En soi, l'atelier d'Eve Calingaert n'a rien de spécial. Quand on le découvre baigné d'une délicate odeur de baies, on ne remarque pas de rupture avec le reste de son sage appartement. Une simple table fait place à un rectangle de feutre foncé, support sur lequel elle trace des idéogrammes depuis son hara, le centre duquel part toute énergie. Il y a aussi un pot de pinceaux variés, outils cruciaux qu'elle choisit chaque matin à la façon " d'un compagnon pour la journée ", et surtout, une grande bouteille d'encre de Chine, le carburant essentiel de son travail. Il faut y ajouter quelques objets précieux et une bibliothèque pleine à craquer où dialoguent " ses " grands noms de l'histoire de l'art : Morandi, Malevitch, Botticelli, Shi Bo et Mucha. Au mur, des œuvres peintes sur du papier de riz.

Silhouette de jeune fille, Eve Calingaert a le bassin qui danse. Sa souplesse et son maintien ne laissent à aucun moment deviner ses 71 ans. Bien sûr, elle pratique le qi gong, la gymnastique traditionnelle chinoise, mais cela ne suffit pas à expliquer son agilité.

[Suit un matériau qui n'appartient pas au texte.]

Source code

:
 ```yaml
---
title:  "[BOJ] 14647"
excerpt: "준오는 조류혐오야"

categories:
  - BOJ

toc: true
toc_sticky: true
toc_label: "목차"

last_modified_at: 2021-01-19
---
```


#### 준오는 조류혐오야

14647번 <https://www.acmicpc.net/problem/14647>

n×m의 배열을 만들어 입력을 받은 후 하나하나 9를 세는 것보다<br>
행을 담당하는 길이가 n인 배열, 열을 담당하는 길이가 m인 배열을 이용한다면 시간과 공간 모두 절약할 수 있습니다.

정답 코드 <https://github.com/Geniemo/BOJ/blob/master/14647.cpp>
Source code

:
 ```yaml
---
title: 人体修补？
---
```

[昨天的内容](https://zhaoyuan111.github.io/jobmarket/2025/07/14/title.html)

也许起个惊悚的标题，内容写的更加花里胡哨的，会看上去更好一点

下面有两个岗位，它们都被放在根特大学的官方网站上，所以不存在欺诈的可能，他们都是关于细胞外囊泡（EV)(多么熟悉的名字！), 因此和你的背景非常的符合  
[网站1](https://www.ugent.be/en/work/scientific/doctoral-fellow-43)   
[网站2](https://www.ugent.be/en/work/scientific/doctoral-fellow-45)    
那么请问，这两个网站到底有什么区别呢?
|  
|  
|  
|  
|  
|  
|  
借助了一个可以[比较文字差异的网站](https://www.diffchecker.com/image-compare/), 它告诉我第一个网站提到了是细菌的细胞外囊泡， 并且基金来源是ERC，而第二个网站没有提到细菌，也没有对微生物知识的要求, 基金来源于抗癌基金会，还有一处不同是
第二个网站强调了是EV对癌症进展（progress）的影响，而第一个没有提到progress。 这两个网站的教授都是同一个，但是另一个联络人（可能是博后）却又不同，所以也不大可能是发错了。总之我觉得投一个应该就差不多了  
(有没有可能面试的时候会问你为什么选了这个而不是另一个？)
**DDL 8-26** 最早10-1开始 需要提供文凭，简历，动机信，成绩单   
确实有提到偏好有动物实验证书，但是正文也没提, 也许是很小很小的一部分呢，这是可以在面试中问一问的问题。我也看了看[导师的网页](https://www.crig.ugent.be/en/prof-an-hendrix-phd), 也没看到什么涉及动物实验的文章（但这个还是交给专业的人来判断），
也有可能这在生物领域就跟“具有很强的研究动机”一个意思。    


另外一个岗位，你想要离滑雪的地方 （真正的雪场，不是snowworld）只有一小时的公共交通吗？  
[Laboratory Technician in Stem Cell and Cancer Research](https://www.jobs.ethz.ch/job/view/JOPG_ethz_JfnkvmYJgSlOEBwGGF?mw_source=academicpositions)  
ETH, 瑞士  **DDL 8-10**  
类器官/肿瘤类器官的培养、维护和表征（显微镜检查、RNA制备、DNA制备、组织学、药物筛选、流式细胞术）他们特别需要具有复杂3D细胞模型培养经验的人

Elle sourit : " J'ai commencé des cours de calligraphie japonaise en 2000. J'ai eu la chance de suivre l'enseignement de Kyoko Machida. C'était un grand maître, soit c'est quelqu'un qui sait avant vous où vous voulez aller. Elle m'a incité à peindre des grands formats au sol. J'ai travaillé longtemps dans un grand atelier qui se trouvait au-dessus d'un imprimeur, j'ai noirci des tonnes de chutes de papier. J'en faisais plus d'une centaine en quelques heures. Le plus difficile, c'est d'opérer une sélection car sur cent dessins il n'y en a que 10 qui valent la peine. " Nul doute que ces heures passées courbée sur le papier, à l'image d'un Jackson Pollock, ont marqué son corps.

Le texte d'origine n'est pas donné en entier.